(Records drawn from a dataset)
::::

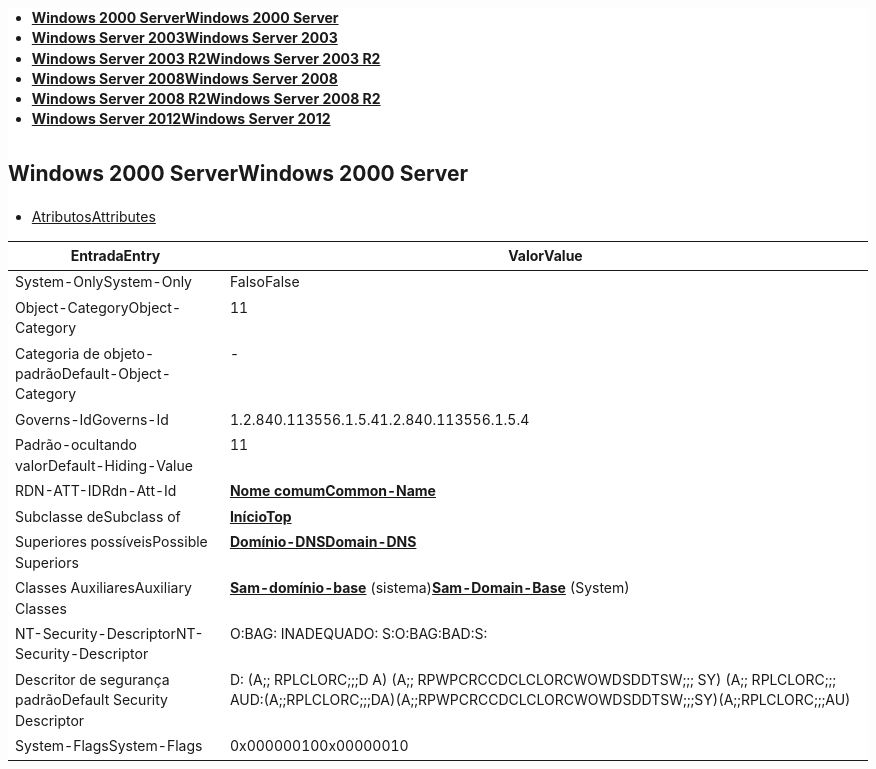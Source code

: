 -   [<span data-ttu-id="15a32-119">**Windows 2000 Server**</span><span class="sxs-lookup"><span data-stu-id="15a32-119">**Windows 2000 Server**</span></span>](#windows-2000-server)
-   [<span data-ttu-id="15a32-120">**Windows Server 2003**</span><span class="sxs-lookup"><span data-stu-id="15a32-120">**Windows Server 2003**</span></span>](#windows-server-2003)
-   [<span data-ttu-id="15a32-121">**Windows Server 2003 R2**</span><span class="sxs-lookup"><span data-stu-id="15a32-121">**Windows Server 2003 R2**</span></span>](#windows-server-2003-r2)
-   [<span data-ttu-id="15a32-122">**Windows Server 2008**</span><span class="sxs-lookup"><span data-stu-id="15a32-122">**Windows Server 2008**</span></span>](#windows-server-2008)
-   [<span data-ttu-id="15a32-123">**Windows Server 2008 R2**</span><span class="sxs-lookup"><span data-stu-id="15a32-123">**Windows Server 2008 R2**</span></span>](#windows-server-2008-r2)
-   [<span data-ttu-id="15a32-124">**Windows Server 2012**</span><span class="sxs-lookup"><span data-stu-id="15a32-124">**Windows Server 2012**</span></span>](#windows-server-2012)

## <a name="windows-2000-server"></a><span data-ttu-id="15a32-125">Windows 2000 Server</span><span class="sxs-lookup"><span data-stu-id="15a32-125">Windows 2000 Server</span></span>

-   [<span data-ttu-id="15a32-126">Atributos</span><span class="sxs-lookup"><span data-stu-id="15a32-126">Attributes</span></span>](#windows-2000-server-attributes)



| <span data-ttu-id="15a32-127">Entrada</span><span class="sxs-lookup"><span data-stu-id="15a32-127">Entry</span></span> | <span data-ttu-id="15a32-128">Valor</span><span class="sxs-lookup"><span data-stu-id="15a32-128">Value</span></span> |
|-----------------------------|----------------------------------------------------------------------------|
| <span data-ttu-id="15a32-129">System-Only</span><span class="sxs-lookup"><span data-stu-id="15a32-129">System-Only</span></span>                 | <span data-ttu-id="15a32-130">Falso</span><span class="sxs-lookup"><span data-stu-id="15a32-130">False</span></span>                                                                      |
| <span data-ttu-id="15a32-131">Object-Category</span><span class="sxs-lookup"><span data-stu-id="15a32-131">Object-Category</span></span>             | <span data-ttu-id="15a32-132">1</span><span class="sxs-lookup"><span data-stu-id="15a32-132">1</span></span>                                                                          |
| <span data-ttu-id="15a32-133">Categoria de objeto-padrão</span><span class="sxs-lookup"><span data-stu-id="15a32-133">Default-Object-Category</span></span>     | \-                                                                         |
| <span data-ttu-id="15a32-134">Governs-Id</span><span class="sxs-lookup"><span data-stu-id="15a32-134">Governs-Id</span></span>                  | <span data-ttu-id="15a32-135">1.2.840.113556.1.5.4</span><span class="sxs-lookup"><span data-stu-id="15a32-135">1.2.840.113556.1.5.4</span></span>                                                       |
| <span data-ttu-id="15a32-136">Padrão-ocultando valor</span><span class="sxs-lookup"><span data-stu-id="15a32-136">Default-Hiding-Value</span></span>        | <span data-ttu-id="15a32-137">1</span><span class="sxs-lookup"><span data-stu-id="15a32-137">1</span></span>                                                                          |
| <span data-ttu-id="15a32-138">RDN-ATT-ID</span><span class="sxs-lookup"><span data-stu-id="15a32-138">Rdn-Att-Id</span></span>                  | [<span data-ttu-id="15a32-139">**Nome comum**</span><span class="sxs-lookup"><span data-stu-id="15a32-139">**Common-Name**</span></span>](a-cn.md)<br/>                                     |
| <span data-ttu-id="15a32-140">Subclasse de</span><span class="sxs-lookup"><span data-stu-id="15a32-140">Subclass of</span></span>                 | [<span data-ttu-id="15a32-141">**Início**</span><span class="sxs-lookup"><span data-stu-id="15a32-141">**Top**</span></span>](c-top.md)<br/>                                            |
| <span data-ttu-id="15a32-142">Superiores possíveis</span><span class="sxs-lookup"><span data-stu-id="15a32-142">Possible Superiors</span></span>          | [<span data-ttu-id="15a32-143">**Domínio-DNS**</span><span class="sxs-lookup"><span data-stu-id="15a32-143">**Domain-DNS**</span></span>](c-domaindns.md)                                          |
| <span data-ttu-id="15a32-144">Classes Auxiliares</span><span class="sxs-lookup"><span data-stu-id="15a32-144">Auxiliary Classes</span></span>           | <span data-ttu-id="15a32-145">[**Sam-domínio-base**](c-samdomainbase.md) (sistema)</span><span class="sxs-lookup"><span data-stu-id="15a32-145">[**Sam-Domain-Base**](c-samdomainbase.md) (System)</span></span>                        |
| <span data-ttu-id="15a32-146">NT-Security-Descriptor</span><span class="sxs-lookup"><span data-stu-id="15a32-146">NT-Security-Descriptor</span></span>      | <span data-ttu-id="15a32-147">O:BAG: INADEQUADO: S:</span><span class="sxs-lookup"><span data-stu-id="15a32-147">O:BAG:BAD:S:</span></span>                                                               |
| <span data-ttu-id="15a32-148">Descritor de segurança padrão</span><span class="sxs-lookup"><span data-stu-id="15a32-148">Default Security Descriptor</span></span> | <span data-ttu-id="15a32-149">D: (A;; RPLCLORC;;;D A) (A;; RPWPCRCCDCLCLORCWOWDSDDTSW;;; SY) (A;; RPLCLORC;;; AU</span><span class="sxs-lookup"><span data-stu-id="15a32-149">D:(A;;RPLCLORC;;;DA)(A;;RPWPCRCCDCLCLORCWOWDSDDTSW;;;SY)(A;;RPLCLORC;;;AU)</span></span> |
| <span data-ttu-id="15a32-150">System-Flags</span><span class="sxs-lookup"><span data-stu-id="15a32-150">System-Flags</span></span>                | <span data-ttu-id="15a32-151">0x00000010</span><span class="sxs-lookup"><span data-stu-id="15a32-151">0x00000010</span></span>                                                                 |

::::

_Your instructions_
When you repeat the lines above, keep them exact and leave out each image they contain.

_Task result_
Source code

: -   [<span data-ttu-id="15a32-119">**Windows 2000 Server**</span><span class="sxs-lookup"><span data-stu-id="15a32-119">**Windows 2000 Server**</span></span>](#windows-2000-server)
-   [<span data-ttu-id="15a32-120">**Windows Server 2003**</span><span class="sxs-lookup"><span data-stu-id="15a32-120">**Windows Server 2003**</span></span>](#windows-server-2003)
-   [<span data-ttu-id="15a32-121">**Windows Server 2003 R2**</span><span class="sxs-lookup"><span data-stu-id="15a32-121">**Windows Server 2003 R2**</span></span>](#windows-server-2003-r2)
-   [<span data-ttu-id="15a32-122">**Windows Server 2008**</span><span class="sxs-lookup"><span data-stu-id="15a32-122">**Windows Server 2008**</span></span>](#windows-server-2008)
-   [<span data-ttu-id="15a32-123">**Windows Server 2008 R2**</span><span class="sxs-lookup"><span data-stu-id="15a32-123">**Windows Server 2008 R2**</span></span>](#windows-server-2008-r2)
-   [<span data-ttu-id="15a32-124">**Windows Server 2012**</span><span class="sxs-lookup"><span data-stu-id="15a32-124">**Windows Server 2012**</span></span>](#windows-server-2012)

## <a name="windows-2000-server"></a><span data-ttu-id="15a32-125">Windows 2000 Server</span><span class="sxs-lookup"><span data-stu-id="15a32-125">Windows 2000 Server</span></span>

-   [<span data-ttu-id="15a32-126">Atributos</span><span class="sxs-lookup"><span data-stu-id="15a32-126">Attributes</span></span>](#windows-2000-server-attributes)



| <span data-ttu-id="15a32-127">Entrada</span><span class="sxs-lookup"><span data-stu-id="15a32-127">Entry</span></span> | <span data-ttu-id="15a32-128">Valor</span><span class="sxs-lookup"><span data-stu-id="15a32-128">Value</span></span> |
|-----------------------------|----------------------------------------------------------------------------|
| <span data-ttu-id="15a32-129">System-Only</span><span class="sxs-lookup"><span data-stu-id="15a32-129">System-Only</span></span>                 | <span data-ttu-id="15a32-130">Falso</span><span class="sxs-lookup"><span data-stu-id="15a32-130">False</span></span>                                                                      |
| <span data-ttu-id="15a32-131">Object-Category</span><span class="sxs-lookup"><span data-stu-id="15a32-131">Object-Category</span></span>             | <span data-ttu-id="15a32-132">1</span><span class="sxs-lookup"><span data-stu-id="15a32-132">1</span></span>                                                                          |
| <span data-ttu-id="15a32-133">Categoria de objeto-padrão</span><span class="sxs-lookup"><span data-stu-id="15a32-133">Default-Object-Category</span></span>     | \-                                                                         |
| <span data-ttu-id="15a32-134">Governs-Id</span><span class="sxs-lookup"><span data-stu-id="15a32-134">Governs-Id</span></span>                  | <span data-ttu-id="15a32-135">1.2.840.113556.1.5.4</span><span class="sxs-lookup"><span data-stu-id="15a32-135">1.2.840.113556.1.5.4</span></span>                                                       |
| <span data-ttu-id="15a32-136">Padrão-ocultando valor</span><span class="sxs-lookup"><span data-stu-id="15a32-136">Default-Hiding-Value</span></span>        | <span data-ttu-id="15a32-137">1</span><span class="sxs-lookup"><span data-stu-id="15a32-137">1</span></span>                                                                          |
| <span data-ttu-id="15a32-138">RDN-ATT-ID</span><span class="sxs-lookup"><span data-stu-id="15a32-138">Rdn-Att-Id</span></span>                  | [<span data-ttu-id="15a32-139">**Nome comum**</span><span class="sxs-lookup"><span data-stu-id="15a32-139">**Common-Name**</span></span>](a-cn.md)<br/>                                     |
| <span data-ttu-id="15a32-140">Subclasse de</span><span class="sxs-lookup"><span data-stu-id="15a32-140">Subclass of</span></span>                 | [<span data-ttu-id="15a32-141">**Início**</span><span class="sxs-lookup"><span data-stu-id="15a32-141">**Top**</span></span>](c-top.md)<br/>                                            |
| <span data-ttu-id="15a32-142">Superiores possíveis</span><span class="sxs-lookup"><span data-stu-id="15a32-142">Possible Superiors</span></span>          | [<span data-ttu-id="15a32-143">**Domínio-DNS**</span><span class="sxs-lookup"><span data-stu-id="15a32-143">**Domain-DNS**</span></span>](c-domaindns.md)                                          |
| <span data-ttu-id="15a32-144">Classes Auxiliares</span><span class="sxs-lookup"><span data-stu-id="15a32-144">Auxiliary Classes</span></span>           | <span data-ttu-id="15a32-145">[**Sam-domínio-base**](c-samdomainbase.md) (sistema)</span><span class="sxs-lookup"><span data-stu-id="15a32-145">[**Sam-Domain-Base**](c-samdomainbase.md) (System)</span></span>                        |
| <span data-ttu-id="15a32-146">NT-Security-Descriptor</span><span class="sxs-lookup"><span data-stu-id="15a32-146">NT-Security-Descriptor</span></span>      | <span data-ttu-id="15a32-147">O:BAG: INADEQUADO: S:</span><span class="sxs-lookup"><span data-stu-id="15a32-147">O:BAG:BAD:S:</span></span>                                                               |
| <span data-ttu-id="15a32-148">Descritor de segurança padrão</span><span class="sxs-lookup"><span data-stu-id="15a32-148">Default Security Descriptor</span></span> | <span data-ttu-id="15a32-149">D: (A;; RPLCLORC;;;D A) (A;; RPWPCRCCDCLCLORCWOWDSDDTSW;;; SY) (A;; RPLCLORC;;; AU</span><span class="sxs-lookup"><span data-stu-id="15a32-149">D:(A;;RPLCLORC;;;DA)(A;;RPWPCRCCDCLCLORCWOWDSDDTSW;;;SY)(A;;RPLCLORC;;;AU)</span></span> |
| <span data-ttu-id="15a32-150">System-Flags</span><span class="sxs-lookup"><span data-stu-id="15a32-150">System-Flags</span></span>                | <span data-ttu-id="15a32-151">0x00000010</span><span class="sxs-lookup"><span data-stu-id="15a32-151">0x00000010</span></span>                                                                 |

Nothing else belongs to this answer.